This topic describes the syntax of approximate functions. This topic also provides examples on how to use the functions.
The following table describes the approximate functions that are supported by Log Service.
Function | Syntax | Description |
---|---|---|
approx_distinct function | approx_distinct(x) | Estimates the number of unique values in x. The default standard error is 2.3%. |
approx_distinct(x, e) | Estimates the number of unique values in x. You can specify a custom standard error. | |
approx_percentile function | approx_percentile(x, percentage) | Lists the values of x in ascending order and returns the x value that is approximately at the percentage position. |
approx_percentile(x, array[percentage01, percentage02...]) | Lists the values of x in ascending order and returns the x values that are approximately at the percentage01 and percentage02 positions. | |
approx_percentile(x, weight, percentage) | Calculates the product of each x value and the weight of the value, sorts all values in ascending order of the calculated products, and then returns the x value that is approximately at the percentage position. | |
approx_percentile(x, weight, array[percentage01, percentage02...]) | Calculates the product of each x value and the weight of the value, sorts all values in ascending order of the calculated products, and then returns the x values that are approximately at the percentage01 and percentage02 positions. | |
approx_percentile(x, weight, percentage, accuracy) | Calculates the product of each x value and the weight of the value, sorts all values in ascending order of the calculated products, and then returns the x value that is approximately at the percentage position. You can specify the accuracy of the return value. | |
numeric_histogram function | numeric_histogram(bucket, x) | Computes the approximate histogram of x based on the number of histogram columns. The number is specified in the bucket parameter. The return value is of the JSON type. |
numeric_histogram(bucket, x, weight) | Computes the approximate histogram of x based on the number of histogram columns. The number is specified in the bucket parameter. The return value is of the JSON type. You can specify weights for the values of x. | |
numeric_histogram_u function | numeric_histogram_u(bucket, x) | Computes the approximate histogram of x based on the number of histogram columns. The number is specified in the bucket parameter. A table that contains multiple rows and columns is returned. |
approx_distinct function
The approx_distinct function is used to estimate the number of unique values in x.
Syntax
- An approx_distinct function of the following syntax is used to estimate the number
of unique values in x. The default standard error is 2.3%.
approx_distinct(x)
- An approx_distinct function of the following syntax is used to estimate the number
of unique values in x. You can specify a custom standard error.
approx_distinct(x, e)
Parameters
Parameter | Description |
---|---|
x | The value of this parameter is of an arbitrary data type. |
e | The custom standard error. Valid values: 0.0115 to 0.26. |
Return value type
The bigint type.
Examples
- Example 1: Use the count function to calculate the number of page views (PVs). Then,
use the approx_distinct function to estimate the unique values of the client_ip field as the number of unique visitors (UVs). The standard error is 2.3%.
- Query statement
* |SELECT count(*) AS PV, approx_distinct(client_ip) AS UV
- Query and analysis result
- Query statement
- Example 2: Use the count function to calculate the number of PVs. Then, use the approx_distinct
function to estimate the unique values of the client_ip field as the number of UVs. The standard error is 10%.
- Query statement
* |SELECT count(*) AS PV, approx_distinct(client_ip,0.1) AS UV
- Query and analysis result
- Query statement
approx_percentile function
The approx_percentile function is used to list the values of x in ascending order and return the value that is approximately at the percentage position.
Syntax
- An approx_percentile function of the following syntax is used to list the values of
x in ascending order and return the x value that is approximately at the percentage position. The return value is of the double type.
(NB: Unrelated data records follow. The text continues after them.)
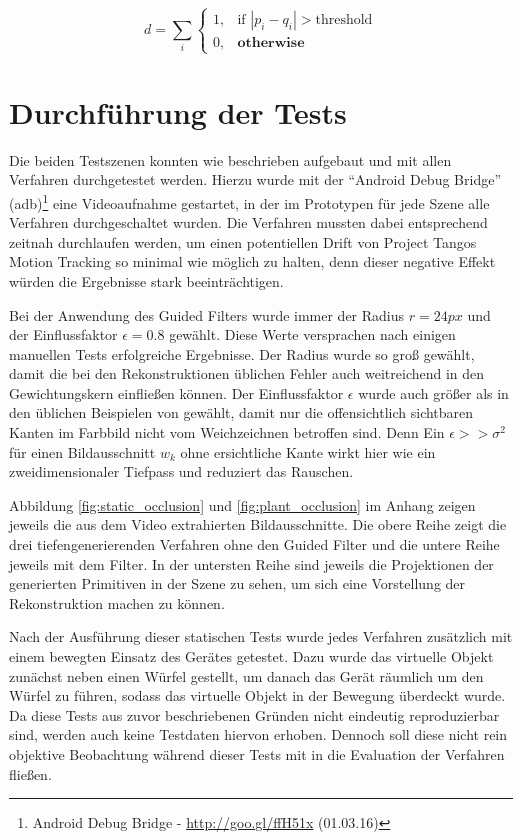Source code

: \begin{equation} \label{eq:diff}
d = \sum_i 
	\begin{cases}
		1, & \text{if } | p_i - q_i | > \text{threshold} \\
		0, & \textbf{otherwise}
	\end{cases}
\end{equation}

\section{Durchführung der Tests}

Die beiden Testszenen konnten wie beschrieben aufgebaut und mit allen Verfahren durchgetestet werden. Hierzu wurde mit der \enquote{Android Debug Bridge} (adb)\footnote{Android Debug Bridge - \url{http://goo.gl/ffH51x} (01.03.16)} eine Videoaufnahme gestartet, in der im Prototypen für jede Szene alle Verfahren durchgeschaltet wurden. Die Verfahren mussten dabei entsprechend zeitnah durchlaufen werden, um einen potentiellen Drift von Project Tangos Motion Tracking so minimal wie möglich zu halten, denn dieser negative Effekt würden die Ergebnisse stark beeinträchtigen. 

Bei der Anwendung des Guided Filters wurde immer der Radius \(r = 24px\) und der Einflussfaktor \(\epsilon = 0.8\) gewählt. Diese Werte versprachen nach einigen manuellen Tests erfolgreiche Ergebnisse. Der Radius wurde so groß gewählt, damit die bei den Rekonstruktionen üblichen Fehler auch weitreichend in den Gewichtungskern einfließen können. Der Einflussfaktor \(\epsilon\) wurde auch größer als in den üblichen Beispielen von \citep{he2010guided} gewählt, damit nur die offensichtlich sichtbaren Kanten im Farbbild nicht vom Weichzeichnen betroffen sind. Denn Ein \(\epsilon >> \sigma^2 \) für einen Bildausschnitt \(w_k\) ohne ersichtliche Kante wirkt hier wie ein zweidimensionaler Tiefpass und reduziert das Rauschen.

Abbildung \ref{fig:static_occlusion} und \ref{fig:plant_occlusion} im Anhang zeigen jeweils die aus dem Video extrahierten Bildausschnitte. Die obere Reihe zeigt die drei tiefengenerierenden Verfahren ohne den Guided Filter und die untere Reihe jeweils mit dem Filter. In der untersten Reihe sind jeweils die Projektionen der generierten Primitiven in der Szene zu sehen, um sich eine Vorstellung der Rekonstruktion machen zu können.

Nach der Ausführung dieser statischen Tests wurde jedes Verfahren zusätzlich mit einem bewegten Einsatz des Gerätes getestet. Dazu wurde das virtuelle Objekt zunächst neben einen Würfel gestellt, um danach das Gerät räumlich um den Würfel zu führen, sodass das virtuelle Objekt in der Bewegung überdeckt wurde. Da diese Tests aus zuvor beschriebenen Gründen nicht eindeutig reproduzierbar sind, werden auch keine Testdaten hiervon erhoben. Dennoch soll diese nicht rein objektive Beobachtung während dieser Tests mit in die Evaluation der Verfahren fließen.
approx_percentile(x, percentage)
- An approx_percentile function of the following syntax is used to list the values of
x in ascending order and return the x values that are approximately at the percentage01 and percentage02 positions. The
return value is of the array(double,double) type.
approx_percentile(x, array[percentage01, percentage02...])
- An approx_percentile function of the following syntax is used to calculate the product
of each x value and the weight of the value, sort all values in ascending order of the calculated
products, and then return the x value that is approximately at the percentage position. The return value is of the double type.
approx_percentile(x, weight, percentage)
- An approx_percentile function of the following syntax is used to calculate the product
of each x value and the weight of the value, sort all values in ascending order of the calculated
products, and then return the x values that are approximately at the percentage01 and percentage 02 positions. The
return value is of the array(double,double) type.
approx_percentile(x, weight, array[percentage01, percentage02...])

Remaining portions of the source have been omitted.